(Given records begins)

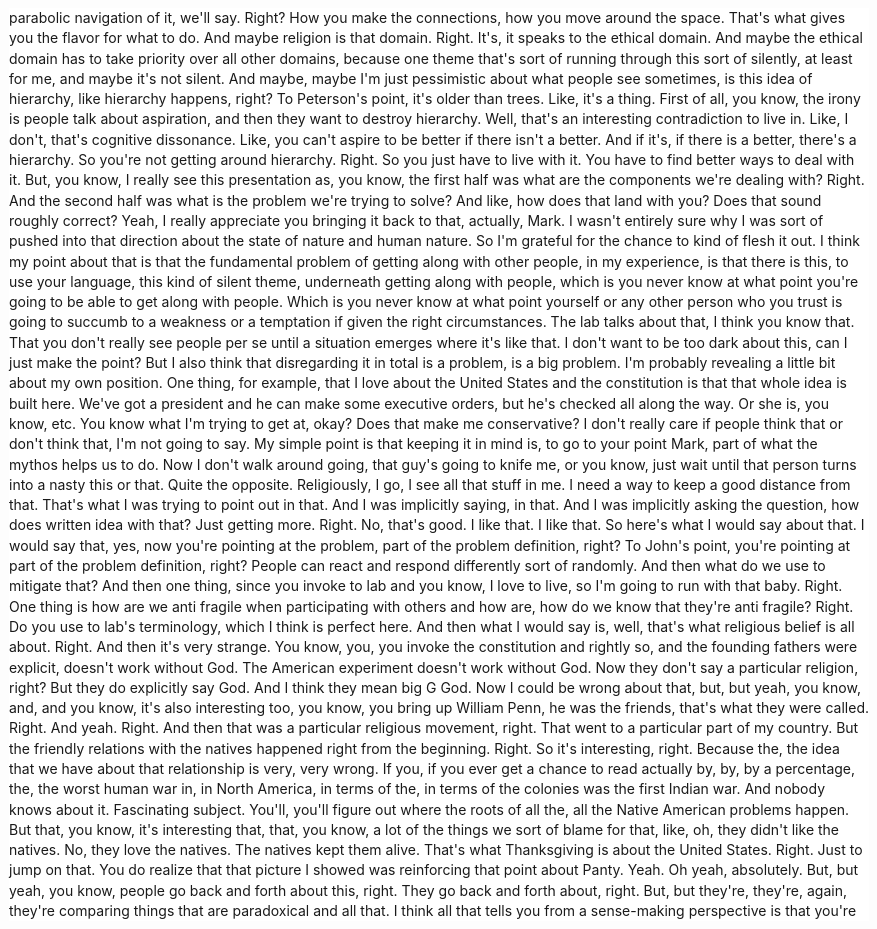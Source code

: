 parabolic navigation of it, we'll say. Right? How you make the connections, how you move around the space. That's what gives you the flavor for what to do. And maybe religion is that domain. Right. It's, it speaks to the ethical domain. And maybe the ethical domain has to take priority over all other domains, because one theme that's sort of running through this sort of silently, at least for me, and maybe it's not silent. And maybe, maybe I'm just pessimistic about what people see sometimes, is this idea of hierarchy, like hierarchy happens, right? To Peterson's point, it's older than trees. Like, it's a thing. First of all, you know, the irony is people talk about aspiration, and then they want to destroy hierarchy. Well, that's an interesting contradiction to live in. Like, I don't, that's cognitive dissonance. Like, you can't aspire to be better if there isn't a better. And if it's, if there is a better, there's a hierarchy. So you're not getting around hierarchy. Right. So you just have to live with it. You have to find better ways to deal with it. But, you know, I really see this presentation as, you know, the first half was what are the components we're dealing with? Right. And the second half was what is the problem we're trying to solve? And like, how does that land with you? Does that sound roughly correct? Yeah, I really appreciate you bringing it back to that, actually, Mark. I wasn't entirely sure why I was sort of pushed into that direction about the state of nature and human nature. So I'm grateful for the chance to kind of flesh it out. I think my point about that is that the fundamental problem of getting along with other people, in my experience, is that there is this, to use your language, this kind of silent theme, underneath getting along with people, which is you never know at what point you're going to be able to get along with people. Which is you never know at what point yourself or any other person who you trust is going to succumb to a weakness or a temptation if given the right circumstances. The lab talks about that, I think you know that. That you don't really see people per se until a situation emerges where it's like that. I don't want to be too dark about this, can I just make the point? But I also think that disregarding it in total is a problem, is a big problem. I'm probably revealing a little bit about my own position. One thing, for example, that I love about the United States and the constitution is that that whole idea is built here. We've got a president and he can make some executive orders, but he's checked all along the way. Or she is, you know, etc. You know what I'm trying to get at, okay? Does that make me conservative? I don't really care if people think that or don't think that, I'm not going to say. My simple point is that keeping it in mind is, to go to your point Mark, part of what the mythos helps us to do. Now I don't walk around going, that guy's going to knife me, or you know, just wait until that person turns into a nasty this or that. Quite the opposite. Religiously, I go, I see all that stuff in me. I need a way to keep a good distance from that. That's what I was trying to point out in that. And I was implicitly saying, in that. And I was implicitly asking the question, how does written idea with that? Just getting more. Right. No, that's good. I like that. I like that. So here's what I would say about that. I would say that, yes, now you're pointing at the problem, part of the problem definition, right? To John's point, you're pointing at part of the problem definition, right? People can react and respond differently sort of randomly. And then what do we use to mitigate that? And then one thing, since you invoke to lab and you know, I love to live, so I'm going to run with that baby. Right. One thing is how are we anti fragile when participating with others and how are, how do we know that they're anti fragile? Right. Do you use to lab's terminology, which I think is perfect here. And then what I would say is, well, that's what religious belief is all about. Right. And then it's very strange. You know, you, you invoke the constitution and rightly so, and the founding fathers were explicit, doesn't work without God. The American experiment doesn't work without God. Now they don't say a particular religion, right? But they do explicitly say God. And I think they mean big G God. Now I could be wrong about that, but, but yeah, you know, and, and you know, it's also interesting too, you know, you bring up William Penn, he was the friends, that's what they were called. Right. And yeah. Right. And then that was a particular religious movement, right. That went to a particular part of my country. But the friendly relations with the natives happened right from the beginning. Right. So it's interesting, right. Because the, the idea that we have about that relationship is very, very wrong. If you, if you ever get a chance to read actually by, by, by a percentage, the, the worst human war in, in North America, in terms of the, in terms of the colonies was the first Indian war. And nobody knows about it. Fascinating subject. You'll, you'll figure out where the roots of all the, all the Native American problems happen. But that, you know, it's interesting that, that, you know, a lot of the things we sort of blame for that, like, oh, they didn't like the natives. No, they love the natives. The natives kept them alive. That's what Thanksgiving is about the United States. Right. Just to jump on that. You do realize that that picture I showed was reinforcing that point about Panty. Yeah. Oh yeah, absolutely. But, but yeah, you know, people go back and forth about this, right. They go back and forth about, right. But, but they're, they're, again, they're comparing things that are paradoxical and all that. I think all that tells you from a sense-making perspective is that you're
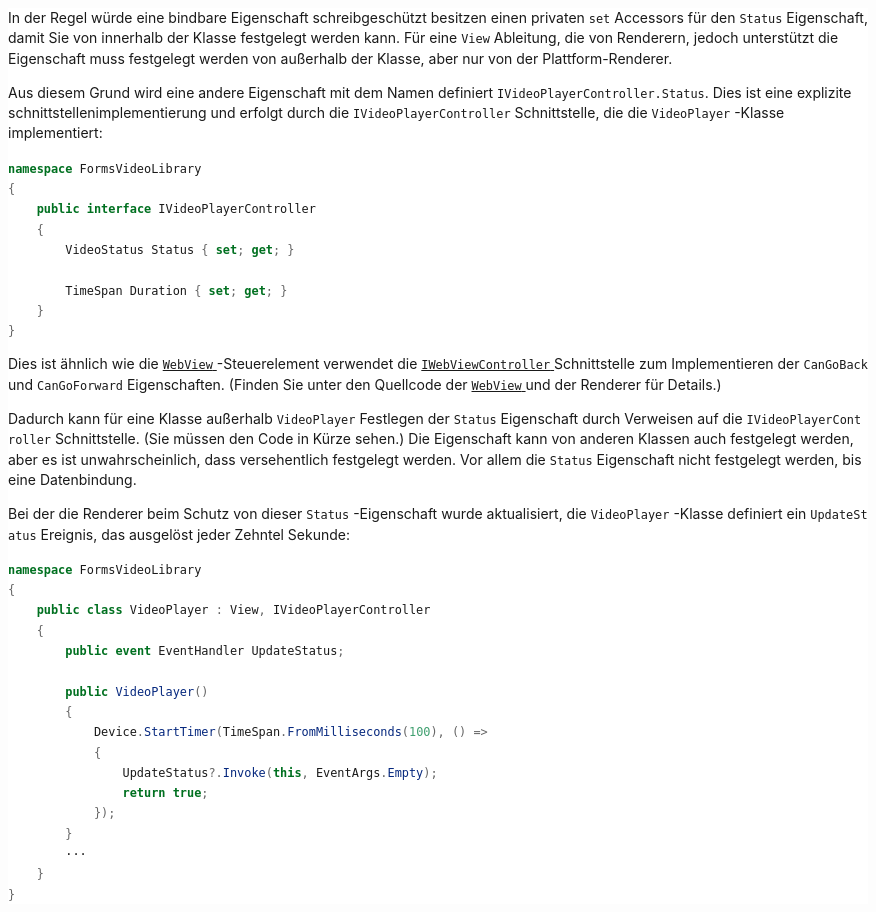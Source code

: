 In der Regel würde eine bindbare Eigenschaft schreibgeschützt besitzen einen privaten `set` Accessors für den `Status` Eigenschaft, damit Sie von innerhalb der Klasse festgelegt werden kann. Für eine `View` Ableitung, die von Renderern, jedoch unterstützt die Eigenschaft muss festgelegt werden von außerhalb der Klasse, aber nur von der Plattform-Renderer.

Aus diesem Grund wird eine andere Eigenschaft mit dem Namen definiert `IVideoPlayerController.Status`. Dies ist eine explizite schnittstellenimplementierung und erfolgt durch die `IVideoPlayerController` Schnittstelle, die die `VideoPlayer` -Klasse implementiert:

```csharp
namespace FormsVideoLibrary
{
    public interface IVideoPlayerController
    {
        VideoStatus Status { set; get; }

        TimeSpan Duration { set; get; }
    }
}
```

Dies ist ähnlich wie die [ `WebView` ](xref:Xamarin.Forms.WebView) -Steuerelement verwendet die [ `IWebViewController` ](xref:Xamarin.Forms.IWebViewController) Schnittstelle zum Implementieren der `CanGoBack` und `CanGoForward` Eigenschaften. (Finden Sie unter den Quellcode der [ `WebView` ](https://github.com/xamarin/Xamarin.Forms/blob/master/Xamarin.Forms.Core/WebView.cs) und der Renderer für Details.)

Dadurch kann für eine Klasse außerhalb `VideoPlayer` Festlegen der `Status` Eigenschaft durch Verweisen auf die `IVideoPlayerController` Schnittstelle. (Sie müssen den Code in Kürze sehen.) Die Eigenschaft kann von anderen Klassen auch festgelegt werden, aber es ist unwahrscheinlich, dass versehentlich festgelegt werden. Vor allem die `Status` Eigenschaft nicht festgelegt werden, bis eine Datenbindung.

Bei der die Renderer beim Schutz von dieser `Status` -Eigenschaft wurde aktualisiert, die `VideoPlayer` -Klasse definiert ein `UpdateStatus` Ereignis, das ausgelöst jeder Zehntel Sekunde:

```csharp
namespace FormsVideoLibrary
{
    public class VideoPlayer : View, IVideoPlayerController
    {
        public event EventHandler UpdateStatus;

        public VideoPlayer()
        {
            Device.StartTimer(TimeSpan.FromMilliseconds(100), () =>
            {
                UpdateStatus?.Invoke(this, EventArgs.Empty);
                return true;
            });
        }
        ···
    }
}
```
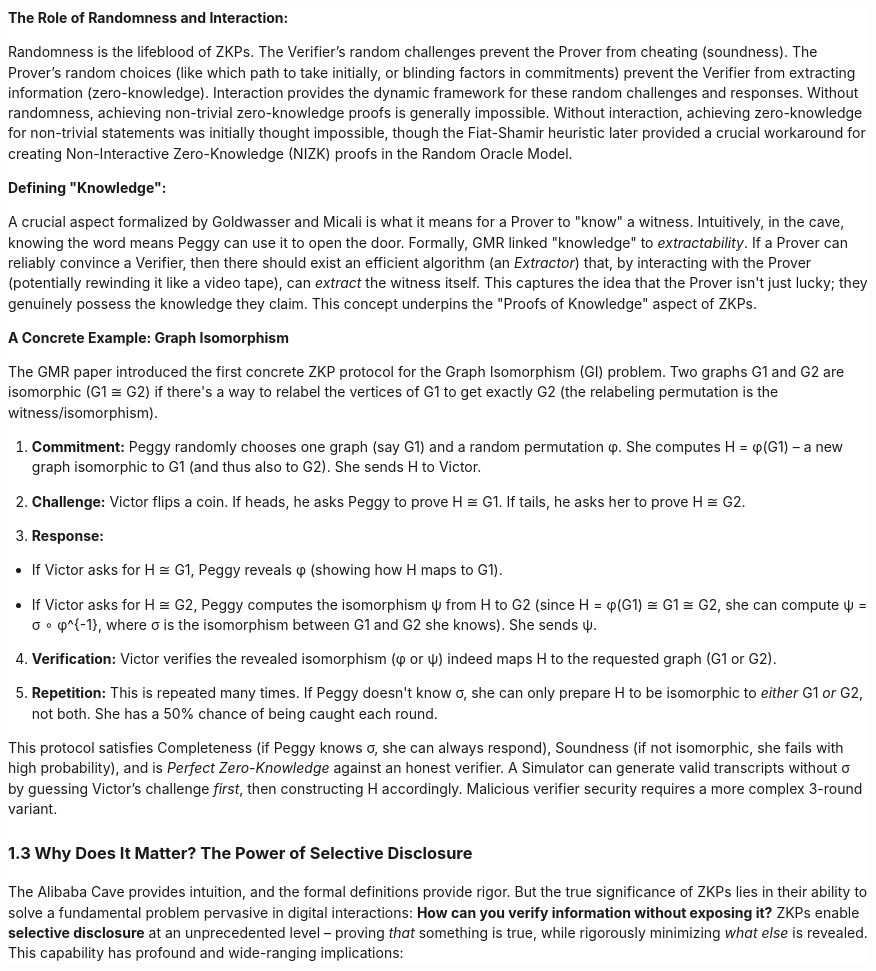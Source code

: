 **The Role of Randomness and Interaction:**

Randomness is the lifeblood of ZKPs. The Verifier’s random challenges prevent the Prover from cheating (soundness). The Prover’s random choices (like which path to take initially, or blinding factors in commitments) prevent the Verifier from extracting information (zero-knowledge). Interaction provides the dynamic framework for these random challenges and responses. Without randomness, achieving non-trivial zero-knowledge proofs is generally impossible. Without interaction, achieving zero-knowledge for non-trivial statements was initially thought impossible, though the Fiat-Shamir heuristic later provided a crucial workaround for creating Non-Interactive Zero-Knowledge (NIZK) proofs in the Random Oracle Model.

**Defining "Knowledge":**

A crucial aspect formalized by Goldwasser and Micali is what it means for a Prover to "know" a witness. Intuitively, in the cave, knowing the word means Peggy can use it to open the door. Formally, GMR linked "knowledge" to *extractability*. If a Prover can reliably convince a Verifier, then there should exist an efficient algorithm (an *Extractor*) that, by interacting with the Prover (potentially rewinding it like a video tape), can *extract* the witness itself. This captures the idea that the Prover isn't just lucky; they genuinely possess the knowledge they claim. This concept underpins the "Proofs of Knowledge" aspect of ZKPs.

**A Concrete Example: Graph Isomorphism**

The GMR paper introduced the first concrete ZKP protocol for the Graph Isomorphism (GI) problem. Two graphs G1 and G2 are isomorphic (G1 ≅ G2) if there's a way to relabel the vertices of G1 to get exactly G2 (the relabeling permutation is the witness/isomorphism).

1.  **Commitment:** Peggy randomly chooses one graph (say G1) and a random permutation φ. She computes H = φ(G1) – a new graph isomorphic to G1 (and thus also to G2). She sends H to Victor.

2.  **Challenge:** Victor flips a coin. If heads, he asks Peggy to prove H ≅ G1. If tails, he asks her to prove H ≅ G2.

3.  **Response:**

*   If Victor asks for H ≅ G1, Peggy reveals φ (showing how H maps to G1).

*   If Victor asks for H ≅ G2, Peggy computes the isomorphism ψ from H to G2 (since H = φ(G1) ≅ G1 ≅ G2, she can compute ψ = σ ∘ φ^{-1}, where σ is the isomorphism between G1 and G2 she knows). She sends ψ.

4.  **Verification:** Victor verifies the revealed isomorphism (φ or ψ) indeed maps H to the requested graph (G1 or G2).

5.  **Repetition:** This is repeated many times. If Peggy doesn't know σ, she can only prepare H to be isomorphic to *either* G1 *or* G2, not both. She has a 50% chance of being caught each round.

This protocol satisfies Completeness (if Peggy knows σ, she can always respond), Soundness (if not isomorphic, she fails with high probability), and is *Perfect Zero-Knowledge* against an honest verifier. A Simulator can generate valid transcripts without σ by guessing Victor’s challenge *first*, then constructing H accordingly. Malicious verifier security requires a more complex 3-round variant.

### 1.3 Why Does It Matter? The Power of Selective Disclosure

The Alibaba Cave provides intuition, and the formal definitions provide rigor. But the true significance of ZKPs lies in their ability to solve a fundamental problem pervasive in digital interactions: **How can you verify information without exposing it?** ZKPs enable **selective disclosure** at an unprecedented level – proving *that* something is true, while rigorously minimizing *what else* is revealed. This capability has profound and wide-ranging implications:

(Given records ends)

**Problem to work on**
What is needed is the number of lines in the entries that contain the word "public", written alone.

**Expected answer**
4